▶ EXERCISE GOAL: Read the lines below, and copy any that contain the string "Committee".

(Plain-text document sources)
[Start of section]

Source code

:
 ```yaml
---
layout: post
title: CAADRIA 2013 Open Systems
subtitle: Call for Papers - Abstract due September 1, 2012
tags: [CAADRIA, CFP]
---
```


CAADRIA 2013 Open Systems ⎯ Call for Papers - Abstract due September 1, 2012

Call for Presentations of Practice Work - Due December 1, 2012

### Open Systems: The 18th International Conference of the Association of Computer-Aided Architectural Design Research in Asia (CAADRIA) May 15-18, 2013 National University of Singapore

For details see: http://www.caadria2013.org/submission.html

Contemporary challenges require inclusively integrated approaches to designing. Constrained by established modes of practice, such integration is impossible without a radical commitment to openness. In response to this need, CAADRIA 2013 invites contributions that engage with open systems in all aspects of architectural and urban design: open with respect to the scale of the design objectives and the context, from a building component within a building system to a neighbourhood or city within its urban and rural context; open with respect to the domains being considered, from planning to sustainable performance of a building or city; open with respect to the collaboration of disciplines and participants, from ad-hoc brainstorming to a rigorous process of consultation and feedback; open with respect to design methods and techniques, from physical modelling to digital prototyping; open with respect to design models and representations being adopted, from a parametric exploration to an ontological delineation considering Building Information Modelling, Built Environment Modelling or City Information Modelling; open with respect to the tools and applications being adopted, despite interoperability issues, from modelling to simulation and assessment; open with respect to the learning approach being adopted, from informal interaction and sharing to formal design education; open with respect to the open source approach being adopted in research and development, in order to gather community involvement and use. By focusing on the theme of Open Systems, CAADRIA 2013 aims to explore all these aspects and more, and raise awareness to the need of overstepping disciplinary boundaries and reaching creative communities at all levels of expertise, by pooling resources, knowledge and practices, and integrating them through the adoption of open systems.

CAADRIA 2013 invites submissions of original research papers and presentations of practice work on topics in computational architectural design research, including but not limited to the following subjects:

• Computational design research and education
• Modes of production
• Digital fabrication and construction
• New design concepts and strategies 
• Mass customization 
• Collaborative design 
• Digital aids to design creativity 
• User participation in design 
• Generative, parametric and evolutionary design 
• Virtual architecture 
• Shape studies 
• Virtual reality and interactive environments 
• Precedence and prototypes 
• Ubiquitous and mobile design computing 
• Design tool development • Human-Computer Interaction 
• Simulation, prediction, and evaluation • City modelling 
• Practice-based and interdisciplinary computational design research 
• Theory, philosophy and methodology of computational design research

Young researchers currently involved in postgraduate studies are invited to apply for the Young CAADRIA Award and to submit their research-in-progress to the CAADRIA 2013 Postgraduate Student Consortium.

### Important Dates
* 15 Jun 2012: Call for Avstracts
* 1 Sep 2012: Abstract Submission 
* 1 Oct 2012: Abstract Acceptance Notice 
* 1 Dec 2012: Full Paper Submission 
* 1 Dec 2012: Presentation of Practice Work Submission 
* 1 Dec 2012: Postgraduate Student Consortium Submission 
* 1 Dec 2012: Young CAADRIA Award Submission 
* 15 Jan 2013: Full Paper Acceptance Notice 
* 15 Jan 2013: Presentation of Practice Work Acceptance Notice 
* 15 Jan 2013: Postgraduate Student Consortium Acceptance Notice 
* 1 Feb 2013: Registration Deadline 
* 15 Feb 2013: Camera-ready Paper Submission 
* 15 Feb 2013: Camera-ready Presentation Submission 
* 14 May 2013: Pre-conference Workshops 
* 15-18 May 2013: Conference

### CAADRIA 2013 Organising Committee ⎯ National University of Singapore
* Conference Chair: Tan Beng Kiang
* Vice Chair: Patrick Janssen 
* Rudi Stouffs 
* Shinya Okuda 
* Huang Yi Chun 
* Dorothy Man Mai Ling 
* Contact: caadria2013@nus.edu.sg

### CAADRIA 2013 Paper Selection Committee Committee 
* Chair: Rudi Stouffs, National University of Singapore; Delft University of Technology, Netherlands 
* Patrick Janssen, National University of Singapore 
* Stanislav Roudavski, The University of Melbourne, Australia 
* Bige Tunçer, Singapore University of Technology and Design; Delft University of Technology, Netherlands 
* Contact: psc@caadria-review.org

[End of section]
[Start of section]

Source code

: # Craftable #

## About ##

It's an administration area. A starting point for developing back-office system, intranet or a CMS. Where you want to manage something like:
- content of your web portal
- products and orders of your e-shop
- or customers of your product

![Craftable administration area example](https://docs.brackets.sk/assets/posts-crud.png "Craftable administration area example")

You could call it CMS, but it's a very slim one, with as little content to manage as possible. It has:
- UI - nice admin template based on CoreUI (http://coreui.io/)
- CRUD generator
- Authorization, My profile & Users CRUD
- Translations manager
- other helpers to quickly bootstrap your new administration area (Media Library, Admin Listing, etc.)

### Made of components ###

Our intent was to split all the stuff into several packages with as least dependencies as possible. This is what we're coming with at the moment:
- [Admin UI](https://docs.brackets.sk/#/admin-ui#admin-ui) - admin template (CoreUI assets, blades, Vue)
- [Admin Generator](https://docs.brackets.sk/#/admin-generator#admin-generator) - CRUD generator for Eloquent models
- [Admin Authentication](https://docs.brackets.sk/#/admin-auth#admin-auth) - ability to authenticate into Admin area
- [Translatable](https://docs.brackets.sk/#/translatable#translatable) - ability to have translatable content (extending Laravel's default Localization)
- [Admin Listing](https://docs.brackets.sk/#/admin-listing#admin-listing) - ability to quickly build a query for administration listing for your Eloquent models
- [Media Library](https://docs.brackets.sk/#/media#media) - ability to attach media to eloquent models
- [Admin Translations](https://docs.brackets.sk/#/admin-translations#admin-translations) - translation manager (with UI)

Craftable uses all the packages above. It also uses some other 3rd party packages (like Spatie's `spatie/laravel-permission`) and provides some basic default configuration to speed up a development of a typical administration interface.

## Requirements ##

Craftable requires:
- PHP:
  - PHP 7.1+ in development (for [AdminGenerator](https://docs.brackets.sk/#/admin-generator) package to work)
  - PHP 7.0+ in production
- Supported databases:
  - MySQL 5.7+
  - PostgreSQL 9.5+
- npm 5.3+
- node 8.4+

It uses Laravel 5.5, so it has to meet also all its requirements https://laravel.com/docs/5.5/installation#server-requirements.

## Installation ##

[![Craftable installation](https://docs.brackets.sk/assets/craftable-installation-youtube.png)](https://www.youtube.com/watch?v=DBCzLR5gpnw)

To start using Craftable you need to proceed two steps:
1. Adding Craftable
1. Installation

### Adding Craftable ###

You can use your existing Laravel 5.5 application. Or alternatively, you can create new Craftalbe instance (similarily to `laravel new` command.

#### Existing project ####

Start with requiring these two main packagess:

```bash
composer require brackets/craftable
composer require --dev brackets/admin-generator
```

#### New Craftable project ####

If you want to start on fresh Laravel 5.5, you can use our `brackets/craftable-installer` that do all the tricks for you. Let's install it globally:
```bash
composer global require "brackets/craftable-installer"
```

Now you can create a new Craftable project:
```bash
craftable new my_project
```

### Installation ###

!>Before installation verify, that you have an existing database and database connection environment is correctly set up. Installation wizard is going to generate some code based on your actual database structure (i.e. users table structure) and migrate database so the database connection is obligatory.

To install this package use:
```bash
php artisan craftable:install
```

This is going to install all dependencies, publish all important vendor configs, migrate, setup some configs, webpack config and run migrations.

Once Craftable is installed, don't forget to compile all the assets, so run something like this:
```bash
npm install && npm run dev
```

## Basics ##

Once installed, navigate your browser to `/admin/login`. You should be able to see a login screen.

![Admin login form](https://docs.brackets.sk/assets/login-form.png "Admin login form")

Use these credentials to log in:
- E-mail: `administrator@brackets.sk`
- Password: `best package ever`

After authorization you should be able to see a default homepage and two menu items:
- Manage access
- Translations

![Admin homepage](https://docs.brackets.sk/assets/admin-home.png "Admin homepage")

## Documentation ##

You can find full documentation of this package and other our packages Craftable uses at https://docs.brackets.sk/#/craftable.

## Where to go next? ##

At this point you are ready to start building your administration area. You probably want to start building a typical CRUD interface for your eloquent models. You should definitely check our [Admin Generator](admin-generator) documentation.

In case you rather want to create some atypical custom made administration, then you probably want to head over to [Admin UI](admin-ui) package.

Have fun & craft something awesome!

[End of section]

▶ SOLUTION TO THIS PROBLEM:
### CAADRIA 2013 Organising Committee ⎯ National University of Singapore
### CAADRIA 2013 Paper Selection Committee Committee 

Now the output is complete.